===== RECORDS TO USE

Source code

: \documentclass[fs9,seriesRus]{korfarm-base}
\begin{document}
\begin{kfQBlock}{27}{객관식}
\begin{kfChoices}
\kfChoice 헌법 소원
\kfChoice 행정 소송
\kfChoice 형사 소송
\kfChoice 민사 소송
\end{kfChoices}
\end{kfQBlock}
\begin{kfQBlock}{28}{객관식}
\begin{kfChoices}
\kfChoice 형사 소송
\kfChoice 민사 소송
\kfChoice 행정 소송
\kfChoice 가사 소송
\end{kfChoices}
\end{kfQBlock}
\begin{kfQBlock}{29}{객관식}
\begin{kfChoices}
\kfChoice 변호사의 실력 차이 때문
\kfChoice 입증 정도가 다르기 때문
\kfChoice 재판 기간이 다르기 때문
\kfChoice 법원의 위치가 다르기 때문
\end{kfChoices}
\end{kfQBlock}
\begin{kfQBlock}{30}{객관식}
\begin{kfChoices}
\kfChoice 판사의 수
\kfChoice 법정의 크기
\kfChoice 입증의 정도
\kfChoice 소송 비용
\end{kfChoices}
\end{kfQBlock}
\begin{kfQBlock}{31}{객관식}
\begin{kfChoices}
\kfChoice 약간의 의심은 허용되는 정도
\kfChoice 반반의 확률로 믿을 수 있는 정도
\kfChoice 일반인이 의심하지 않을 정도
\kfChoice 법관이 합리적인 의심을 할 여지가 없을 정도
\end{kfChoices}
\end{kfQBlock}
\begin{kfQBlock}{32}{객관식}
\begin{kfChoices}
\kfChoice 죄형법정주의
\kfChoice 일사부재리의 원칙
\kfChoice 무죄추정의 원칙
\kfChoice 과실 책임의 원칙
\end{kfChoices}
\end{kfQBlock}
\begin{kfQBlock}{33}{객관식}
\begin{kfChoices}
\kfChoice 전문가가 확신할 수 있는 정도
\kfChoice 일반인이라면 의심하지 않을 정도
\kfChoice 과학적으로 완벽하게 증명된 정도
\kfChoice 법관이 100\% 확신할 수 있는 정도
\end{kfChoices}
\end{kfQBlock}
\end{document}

==========
===== RECORDS TO USE

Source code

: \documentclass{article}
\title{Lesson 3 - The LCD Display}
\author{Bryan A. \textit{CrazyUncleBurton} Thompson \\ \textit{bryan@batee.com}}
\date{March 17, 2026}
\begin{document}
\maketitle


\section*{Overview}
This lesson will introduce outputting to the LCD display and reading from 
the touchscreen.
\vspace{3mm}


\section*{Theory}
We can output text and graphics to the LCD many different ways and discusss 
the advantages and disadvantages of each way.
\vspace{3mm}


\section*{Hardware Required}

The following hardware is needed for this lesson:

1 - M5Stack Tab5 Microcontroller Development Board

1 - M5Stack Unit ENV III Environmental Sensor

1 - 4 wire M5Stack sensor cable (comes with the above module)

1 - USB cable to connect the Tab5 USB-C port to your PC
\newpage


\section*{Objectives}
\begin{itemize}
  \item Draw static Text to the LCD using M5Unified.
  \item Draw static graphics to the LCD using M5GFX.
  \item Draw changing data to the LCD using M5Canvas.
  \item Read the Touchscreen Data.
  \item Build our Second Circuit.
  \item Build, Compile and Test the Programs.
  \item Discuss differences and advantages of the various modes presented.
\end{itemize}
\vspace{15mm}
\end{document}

==========

TASK PROMPT | Working through the entries above, copy every line in which "의심하지" is found.

TASK SOLUTION |
\kfChoice 일반인이 의심하지 않을 정도
\kfChoice 일반인이라면 의심하지 않을 정도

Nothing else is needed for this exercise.